Abstract

The determination of instantaneous positions with high accuracy using differential GPS techniques is of great importance for several applications, like airborne topographic mapping, airborne gravimetry and altimetry. In some of these applications long baselines are involved creating additional problems in the correct determination of the position of the sensors. The determination of the attitude of the aircraft is also of great importance in this context. This paper presents a technique that, taking advantage of the integration of GPS and inertial measurements, produces real time positions. The demand for real time positioning introduces some more constraints, which must be taken into account from the start of the algorithm development to the end of its implementation. A methodology for processing GPS and raw data from an inertial measurement unit (IMU) was implemented in a feedback integrated structure.

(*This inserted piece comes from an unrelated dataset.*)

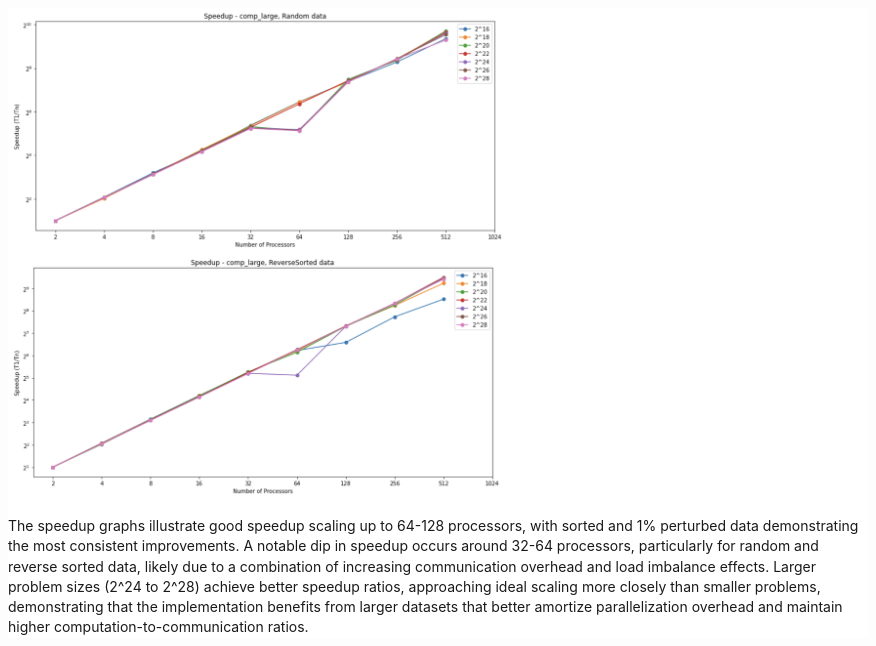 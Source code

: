 <img src="Graphs/merge_sort/comp_speedup_random.png" width="500"> <img src="Graphs/merge_sort/comp_speedup_reverse.png" width="500">

The speedup graphs illustrate good speedup scaling up to 64-128 processors, with sorted and 1% perturbed data demonstrating the most consistent improvements. A notable dip in speedup occurs around 32-64 processors, particularly for random and reverse sorted data, likely due to a combination of increasing communication overhead and load imbalance effects. Larger problem sizes (2^24 to 2^28) achieve better speedup ratios, approaching ideal scaling more closely than smaller problems, demonstrating that the implementation benefits from larger datasets that better amortize parallelization overhead and maintain higher computation-to-communication ratios.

The position determination is based on real time DGPS with L1 and L2 carrier phase ambiguity fixing, using on-line IMU processed data to validate and increase the positions reliability, especially during GPS outages and when the aircraft is far away from the nearest GPS reference station. By processing L1 and L2 carrier phase measurements in differential mode between a pair of the aircraft GPS antennas (without resorting to ground reference station data), a partial estimate of the aircraft attitude is obtained. This is critical to align the low cost inertial platform in heading either when the aircraft is stopped or in flight. In addition, the DGPS absolute positions are used to update the IMU data in real time. By using the proposed methodology it was possible to explore the entire potential of a low cost IMU/GPS system. The position and attitude values are obtained from all the measurements through an extended Kalman filter. Decimeter accuracy was achieved for the positions. For the orientation of the aircraft an accuracy of 0.01º (1) for roll and pitch and 0.1º (1 sigma) for heading was achieved. The performance and the results obtained with this system using data from an airborne campaign that took place in Portugal are discussed.